The Forest from the Trees: A post for the stats nerds

Nocturnal · April 8, 2019, 6:43am

Fair enough.

Have you (or somebody else) ever looked at measuring team performance based on player form (something like players last 3-5 games relative to the player moving 2/3 season player average)? I’ve always wondered if there is a way to predict the impact of a teams Form based on it’s individual players playing well or not. i.e. Richmond who in their premiership year had all their top tier players (Martin, Reiwolt, Cotchin, Rance) playing at their peak, same with Dogs in their run to 2016. I think for this to work it would also require it to assess who is on the park from their list. i.e. Richmond now might have all it’s best players on the field playing well each week, but they are not the best players on the list as a whole. I guess you would have to test which stats (contested possessions, disposal, kicking % etc) then had a impact on the prediction. i.e. if Rances kicking % drops to diabolical levels does that impact the prediction, so you stats weightings would be tough.

Chris_1993 · April 8, 2019, 6:46am

Don’t worry, anything you do will be better than this graph (which was published in a fairly decent journal too)

Note: I have been waiting to use this as an example of bad graphics for ages!

TrevorBix · April 8, 2019, 6:47am

I have done it yes, I have player ratings built into my predictive model (currently coming dead last on squiggle mind you).

I create a metric I call fat score, which is a bit like dream team or supercoach but I generated the weightings using machine learning to remove bias.

Its a 10 game rolling average, so it peaks not long after 2017 for both of them.
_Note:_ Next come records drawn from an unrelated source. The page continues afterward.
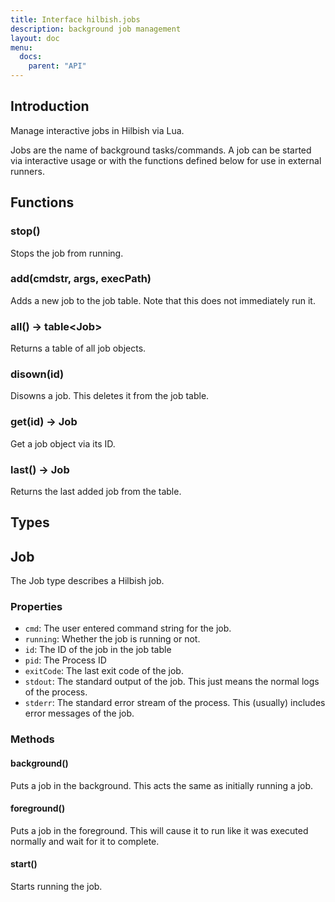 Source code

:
 ```yaml
---
title: Interface hilbish.jobs
description: background job management
layout: doc
menu:
  docs:
    parent: "API"
---
```


## Introduction

Manage interactive jobs in Hilbish via Lua.

Jobs are the name of background tasks/commands. A job can be started via
interactive usage or with the functions defined below for use in external runners.

## Functions
### stop()
Stops the job from running.

### add(cmdstr, args, execPath)
Adds a new job to the job table. Note that this does not immediately run it.

### all() -> table\<<a href="#job" style="text-decoration: none;">Job</a>>
Returns a table of all job objects.

### disown(id)
Disowns a job. This deletes it from the job table.

### get(id) -> <a href="#job" style="text-decoration: none;">Job</a>
Get a job object via its ID.

### last() -> <a href="#job" style="text-decoration: none;">Job</a>
Returns the last added job from the table.

## Types
## Job
The Job type describes a Hilbish job.
### Properties
- `cmd`: The user entered command string for the job.
- `running`: Whether the job is running or not.
- `id`: The ID of the job in the job table
- `pid`: The Process ID
- `exitCode`: The last exit code of the job.
- `stdout`: The standard output of the job. This just means the normal logs of the process.
- `stderr`: The standard error stream of the process. This (usually) includes error messages of the job.

### Methods
#### background()
Puts a job in the background. This acts the same as initially running a job.

#### foreground()
Puts a job in the foreground. This will cause it to run like it was
executed normally and wait for it to complete.

#### start()
Starts running the job.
It also isn’t a fair reflection on Rance, as much as I hate to say it.

For reference, 135 is the 95th percentile and therefore elite.

TrevorBix · April 8, 2019, 6:47am

that makes me feel sick.

Deckham · April 8, 2019, 6:48am

I’m obviously very bad at photoshop

Nocturnal · April 8, 2019, 6:54am

Very interesting!

There was a company going around a couple of years ago trying to sell Clubs a Player ranking and importance valuation to use in trading and list decisions, trying to assess an individual players worth to a side. I always thought if you could do that then you could build a Best22 from the importance based on some basic team structure parameters and measure form and performance individually and the list from there. Essentially you could also predict if a team played above their prediction or below. i.e. ESS in 2017 may have overperformed, hence our disappointment now. But that tying in form of players as they progress over time could make it more predictive in the season.

chris_64 · April 8, 2019, 8:07am

Disclaimer: What follows is what it is. I neither support it or condemn it. I did it for my own amusement.

Here is a graph based on CD rating points for our game and Brisbanes on Saturday

Squiggle currently says we have a slight edge: 53%

Lachie Neale is a standout, but I guess we all know that: " Round 3, 3 votes Lachie Neale , Brisbane Lions"

Maxx · April 8, 2019, 9:05am

This graph tells me to bring in Myers or someone who should never player again and pop Neale’s head off at the starting bounce.
Make a statement Essendon.

Bomb_Doe · April 8, 2019, 9:22am

by eye, the area under the curve suggests we are better than 53%

TrevorBix · April 8, 2019, 9:31am

yeah I Don’t get how they get that percentage from that graph.

Nocturnal · April 8, 2019, 9:39am

No tagging of Neal required, Myers head to head.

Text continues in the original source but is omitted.